OFFSET
1,1
COMMENTS
a(n+1) - a(n) = 2 or 4 for all n >= 1. See A067395 for the sequence of differences.
From Jianing Song, Sep 21 2018: (Start)
Numbers of the form 2^(3t+1)*s where s is an odd number.
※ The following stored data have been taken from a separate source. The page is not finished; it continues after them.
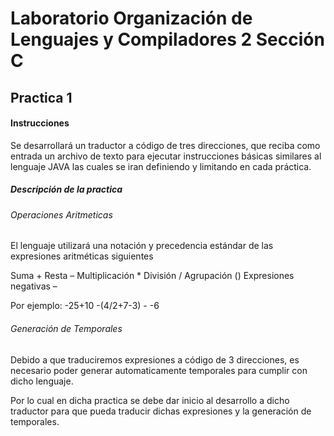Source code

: # Laboratorio Organización de Lenguajes y Compiladores 2 Sección C
## Practica 1

#### Instrucciones 
Se desarrollará un traductor a código de tres direcciones, que reciba como entrada un archivo de texto para ejecutar instrucciones básicas similares al lenguaje JAVA las cuales se iran definiendo y limitando en cada práctica.

##### Descripción de la practica

###### Operaciones Aritmeticas
El lenguaje utilizará una notación y precedencia estándar de las expresiones aritméticas siguientes

Suma +
Resta –
Multiplicación *
División /
Agrupación ()
Expresiones negativas –

Por ejemplo:
-25+10
-(4/2+7-3) - -6


###### Generación de Temporales
Debido a que traduciremos expresiones a código de 3 direcciones, es necesario poder generar automaticamente temporales para cumplir con dicho lenguaje.


Por lo cual en dicha practica se debe dar inicio al desarrollo a dicho traductor para que pueda traducir dichas expresiones y la generación de temporales.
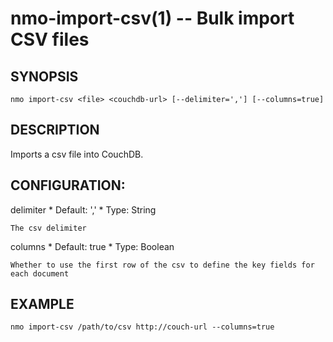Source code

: nmo-import-csv(1) -- Bulk import CSV files
==========================================

## SYNOPSIS

    nmo import-csv <file> <couchdb-url> [--delimiter=','] [--columns=true]

## DESCRIPTION

Imports a csv file into CouchDB.

## CONFIGURATION:

  delimiter
    * Default: ','
    * Type: String

    The csv delimiter

  columns
    * Default: true
    * Type: Boolean

    Whether to use the first row of the csv to define the key fields for
    each document


## EXAMPLE

    nmo import-csv /path/to/csv http://couch-url --columns=true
Also positions of 1 in A191255. (End)
The asymptotic density of this sequence is 2/7. - Amiram Eldar, May 31 2024
LINKS
Robert Israel, Table of n, a(n) for n = 1..10000
FORMULA
Conjecture: a(n) = a(n-1) + 2 if (n = 2a(k) + k + 1) or (n = 2a(k) + k) for some k, otherwise a(n) = a(n-1) + 4. This has been confirmed for several hundred terms.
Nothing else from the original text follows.